*** Opening Entries provided ***

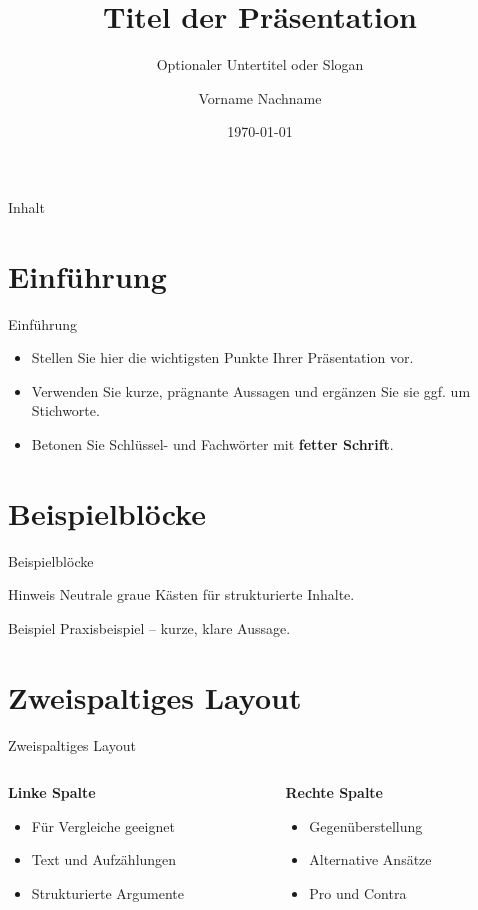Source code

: \documentclass[aspectratio=169,10pt]{beamer}
\title{Titel der Präsentation}
\subtitle{Optionaler Untertitel oder Slogan}
\author{Vorname Nachname}
\institute{Organisation oder Unternehmen \\ Abteilung oder Fakultät}
\date{\today}
\begin{document}
\begin{frame}[plain]
  \titlepage
\end{frame}

\begin{frame}{Inhalt}
  \tableofcontents
\end{frame}

\section{Einführung}
\begin{frame}{Einführung}
\begin{itemize}
  \item Stellen Sie hier die wichtigsten Punkte Ihrer Präsentation vor.
  \item Verwenden Sie kurze, prägnante Aussagen und ergänzen Sie sie ggf. um Stichworte.
  \item Betonen Sie Schlüssel- und Fachwörter mit \textbf{fetter Schrift}.
\end{itemize}
\end{frame}

\section{Beispielblöcke}
\begin{frame}{Beispielblöcke}
\begin{block}{Hinweis}
  Neutrale graue Kästen für strukturierte Inhalte.
\end{block}
\begin{exampleblock}{Beispiel}
  Praxisbeispiel – kurze, klare Aussage.
\end{exampleblock}
\end{frame}

\section{Zweispaltiges Layout}
\begin{frame}{Zweispaltiges Layout}
\begin{columns}[T] %
  \begin{column}{0.48\textwidth}
    \textbf{Linke Spalte}
    \begin{itemize}
      \item Für Vergleiche geeignet
      \item Text und Aufzählungen
      \item Strukturierte Argumente
    \end{itemize}
  \end{column}
  \hfill
  \begin{column}{0.48\textwidth}
    \textbf{Rechte Spalte}
    \begin{itemize}
      \item Gegenüberstellung
      \item Alternative Ansätze
      \item Pro und Contra
    \end{itemize}
  \end{column}
\end{columns}
\end{frame}
\end{document}
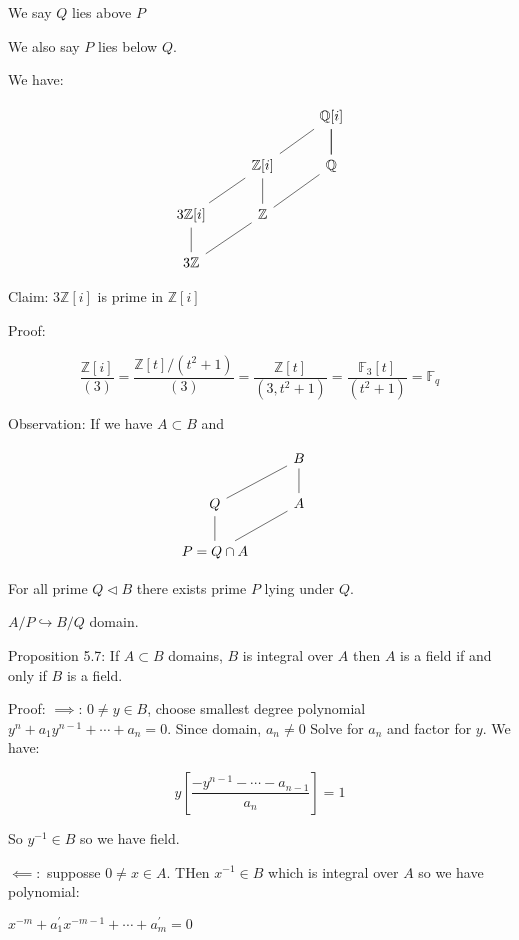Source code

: \documentclass{article}
\theoremstyle{definition}
\begin{document}
We say \(Q\) lies above \(P\)

We also say \(P\) lies below \(Q\).

We have:

\[
    \begin{tikzcd}
        & & \mathbb{Q} [i]\ar[d, no head]\\
        & \mathbb{Z} \ar[ur, no head] [i] & \mathbb{Q} \ar[u, no head] \\
        3\mathbb{Z}[i] \ar[ur, no head] & \mathbb{Z} \ar[ur, no head] \ar[u, no head] & \\
        3\mathbb{Z} \ar[u, no head] \ar[ur, no head] & &
    \end{tikzcd}
\]

Claim: \(3\mathbb{Z} [i]\) is prime in \(\mathbb{Z} [i]\)  

Proof:

\[
    \frac{\mathbb{Z} [i]}{(3)} = \frac{\mathbb{Z} [t] / (t^2 + 1)}{(3)} = \frac{\mathbb{Z} [t]}{(3,t^2 + 1)} = \frac{\mathbb{F}_3 [t]}{(t^2 + 1)} = \mathbb{F}_q
\]

Observation: If we have \(A \subset B\) and

\[
    \begin{tikzcd}
        & B \ar[d,no head]\\
        Q \ar[d, no head] \ar[ur, no head] & A\\
        P = Q\cap A \ar[ur, no head] & &
    \end{tikzcd}
\]

For all prime \(Q \triangleleft B\) there exists prime \(P\) lying under \(Q\).

\(A / P \hookrightarrow B / Q\) domain. 

Proposition 5.7: If \(A \subset B\) domains, \(B\) is integral over \(A\) then \(A\) is a field if and only if \(B\) is a field.

Proof: \(\implies\): \(0\neq y\in B\), choose smallest degree polynomial \(y^n + a_1 y^{n-1} + \cdots + a_n = 0\). Since domain, \(a_n\neq 0\) Solve for \(a_n\) and factor for \(y\). We have:

\[
    y \left[ \frac{-y^{n-1}-\cdots-a_{n-1}}{a_n} \right] = 1
\]

So \(y ^{-1}  \in B\) so we have field. 

\(\impliedby :\) supposse \(0\neq x\in A\). THen \(x ^{-1} \in B\) which is integral over \(A\) so we have polynomial:

\(x ^{-m} + a_1^{\prime} x^{-m-1} + \cdots + a_m^{\prime} = 0 \) 
\end{document}
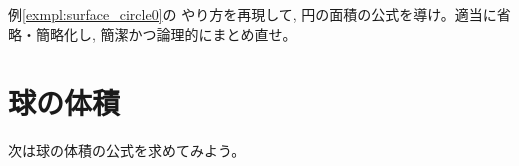 \begin{q}\label{q:int_circle0} 例\ref{exmpl:surface_circle0}の
やり方を再現して, 円の面積の公式を導け。適当に省略・簡略化し, 
簡潔かつ論理的にまとめ直せ。\end{q}

\section{球の体積}

次は球の体積の公式を求めてみよう。

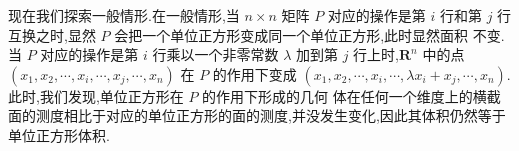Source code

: \documentclass[a4paper, 12pt]{article} %
\begin{document}
现在我们探索一般情形.在一般情形,当 $n\times n$ 矩阵 $P$ 对应的操作是第
$i$ 行和第 $j$ 行互换之时,显然 $P$ 会把一个单位正方形变成同一个单位正方形,此时显然面积
不变.当 $P$ 对应的操作是第 $i$ 行乘以一个非零常数 $\lambda$ 加到第 $j$
行上时,$\mathbf{R}^n$ 中的点 $(x_1,x_2,\cdots,x_i,\cdots,x_j,\cdots,x_n)$
在 $P$ 的作用下变成 $(x_1,x_2,\cdots,x_i,\cdots,\lambda
x_i+x_j,\cdots,x_n)$.此时,我们发现,单位正方形在 $P$ 的作用下形成的几何
体在任何一个维度上的横截面的测度相比于对应的单位正方形的面的测度,并没发生变化,因此其体积仍然等于单位正方形体积.
  

  

  
\end{document}
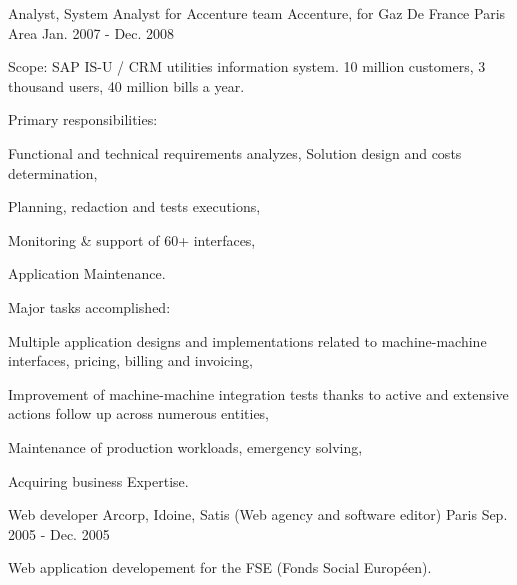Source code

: \begin{cventries}
  \cventry
    {Analyst, System Analyst for Accenture team} %
    {Accenture, for Gaz De France} %
    {Paris Area} %
    {Jan. 2007 - Dec. 2008} %
    {
      \begin{cvitems} %
        \item {Scope: SAP IS-U / CRM utilities information system. 10 million customers, 3 thousand users, 40 million bills a year.}
        \item {Primary responsibilities:}
        \begin{cvsubitems}
          \item {Functional and technical requirements analyzes, Solution design and costs determination,}
          \item {Planning, redaction and tests executions,}
          \item {Monitoring \& support of 60+ interfaces,}
          \item {Application Maintenance.}
        \end{cvsubitems}
        \item {Major tasks accomplished:}
        \begin{cvsubitems}
          \item {Multiple application designs and implementations related to machine-machine interfaces, pricing, billing and invoicing,}
          \item {Improvement of machine-machine integration tests thanks to active and extensive actions follow up across numerous entities,}
          \item {Maintenance of production workloads, emergency solving,}
          \item {Acquiring business Expertise.}
        \end{cvsubitems}
      \end{cvitems}
    }

  \cventry
    {Web developer} %
    {Arcorp, Idoine, Satis (Web agency and software editor)} %
    {Paris} %
    {Sep. 2005 - Dec. 2005} %
    {
      \begin{cvitems} %
        \item {Web application developement for the FSE (Fonds Social Européen).}
      \end{cvitems}
    }

\end{cventries}
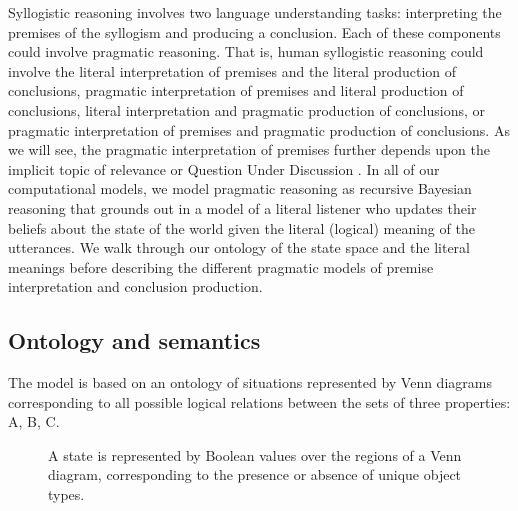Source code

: \documentclass[floatsintext, doc]{apa6}
\begin{document}
Syllogistic reasoning involves two language understanding tasks: interpreting the premises of the syllogism and producing a conclusion.
Each of these components could involve pragmatic reasoning.
That is, human syllogistic reasoning could involve the literal interpretation of premises and the literal production of conclusions, pragmatic interpretation of premises and literal production of conclusions, literal interpretation and pragmatic production of conclusions, or pragmatic interpretation of premises and pragmatic production of conclusions. 
As we will see, the pragmatic interpretation of premises further depends upon the implicit topic of relevance or Question Under Discussion \cite{Roberts2004QUD}.
In all of our computational models, we model pragmatic reasoning as recursive Bayesian reasoning that grounds out in a model of a literal listener who updates their beliefs about the state of the world given the literal (logical) meaning of the utterances. 
We walk through our ontology of the state space and the literal meanings before describing the different pragmatic models of premise interpretation and conclusion production. 


\subsection{Ontology and semantics}

The model is based on an ontology of situations represented by Venn diagrams corresponding to all possible logical relations between the sets of three properties: A, B, C. 

\begin{figure}[h]
\centering
{}
\label{fig:venn}
\caption{A state is represented by Boolean values over the regions of a Venn diagram, corresponding to the presence or absence of unique object types.}
\end{figure}
\end{document}
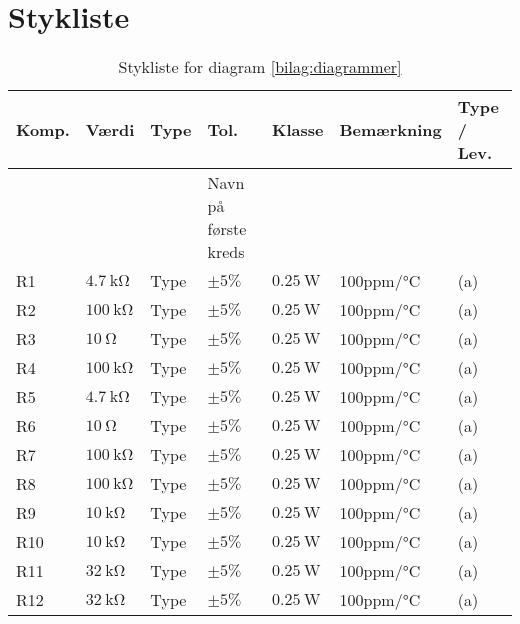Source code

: \chapter{Stykliste} \label{bilag:styklister}

\begin{table}[h!]
\small
\caption{Stykliste for diagram \ref{bilag:diagrammer}}
\label{tab:styklister}
\begin{threeparttable}
\begin{tabular}{ l l l l l l l }
\toprule
\multicolumn{1}{l}{\textbf{Komp.}}       &
\multicolumn{1}{l}{\textbf{Værdi}}       &
\multicolumn{1}{l}{\textbf{Type}}       &
\multicolumn{1}{l}{\textbf{Tol.}} &
\multicolumn{1}{l}{\textbf{Klasse}} &
\multicolumn{1}{l}{\textbf{Bemærkning}} &
\multicolumn{1}{l}{\textbf{Type / Lev.}}  \\ 
\hline
& & & Navn på første kreds & & & \\
R1 & $\SI{4.7}{\kilo\ohm}$			& Type	& $\pm 5\%$ 		 & $\SI{0.25}{\watt}$	  & 100ppm/\si{\celsius}  & (a) \\
R2 & $\SI{100}{\kilo\ohm}$			& Type	& $\pm 5\%$ 		 & $\SI{0.25}{\watt}$	  & 100ppm/\si{\celsius}  & (a) \\
R3 & $\SI{10}{\ohm}$			& Type	& $\pm 5\%$ 		 & $\SI{0.25}{\watt}$	  & 100ppm/\si{\celsius}  & (a) \\
R4 & $\SI{100}{\kilo\ohm}$			& Type	& $\pm 5\%$ 		 & $\SI{0.25}{\watt}$	  & 100ppm/\si{\celsius}  & (a) \\
R5 & $\SI{4.7}{\kilo\ohm}$			& Type	& $\pm 5\%$ 		 & $\SI{0.25}{\watt}$	  & 100ppm/\si{\celsius}  & (a) \\
R6 & $\SI{10}{\ohm}$			& Type	& $\pm 5\%$ 		 & $\SI{0.25}{\watt}$	  & 100ppm/\si{\celsius}  & (a) \\
R7 & $\SI{100}{\kilo\ohm}$			& Type	& $\pm 5\%$ 		 & $\SI{0.25}{\watt}$	  & 100ppm/\si{\celsius}  & (a) \\
R8 & $\SI{100}{\kilo\ohm}$			& Type	& $\pm 5\%$ 		 & $\SI{0.25}{\watt}$	  & 100ppm/\si{\celsius}  & (a) \\
R9 & $\SI{10}{\kilo\ohm}$			& Type	& $\pm 5\%$ 		 & $\SI{0.25}{\watt}$	  & 100ppm/\si{\celsius}  & (a) \\
R10 & $\SI{10}{\kilo\ohm}$			& Type	& $\pm 5\%$ 		 & $\SI{0.25}{\watt}$	  & 100ppm/\si{\celsius}  & (a) \\
R11 & $\SI{32}{\kilo\ohm}$			& Type	& $\pm 5\%$ 		 & $\SI{0.25}{\watt}$	  & 100ppm/\si{\celsius}  & (a) \\
R12 & $\SI{32}{\kilo\ohm}$			& Type	& $\pm 5\%$ 		 & $\SI{0.25}{\watt}$	  & 100ppm/\si{\celsius}  & (a) \\

\end{tabular}
\end{threeparttable}
\end{table}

*** Closing Entries provided ***

Work order:
Copy the lines above exactly, starting at the one with "在 $P$ 的作用下变成" and ending at the one with "application designs and", both included. Leave out any pictures and add nothing else.

Finished exercise:
在 $P$ 的作用下变成 $(x_1,x_2,\cdots,x_i,\cdots,\lambda
x_i+x_j,\cdots,x_n)$.此时,我们发现,单位正方形在 $P$ 的作用下形成的几何
体在任何一个维度上的横截面的测度相比于对应的单位正方形的面的测度,并没发生变化,因此其体积仍然等于单位正方形体积.
  

  

  
\end{document}
Source code

: \begin{cventries}
  \cventry
    {Analyst, System Analyst for Accenture team} %
    {Accenture, for Gaz De France} %
    {Paris Area} %
    {Jan. 2007 - Dec. 2008} %
    {
      \begin{cvitems} %
        \item {Scope: SAP IS-U / CRM utilities information system. 10 million customers, 3 thousand users, 40 million bills a year.}
        \item {Primary responsibilities:}
        \begin{cvsubitems}
          \item {Functional and technical requirements analyzes, Solution design and costs determination,}
          \item {Planning, redaction and tests executions,}
          \item {Monitoring \& support of 60+ interfaces,}
          \item {Application Maintenance.}
        \end{cvsubitems}
        \item {Major tasks accomplished:}
        \begin{cvsubitems}
          \item {Multiple application designs and implementations related to machine-machine interfaces, pricing, billing and invoicing,}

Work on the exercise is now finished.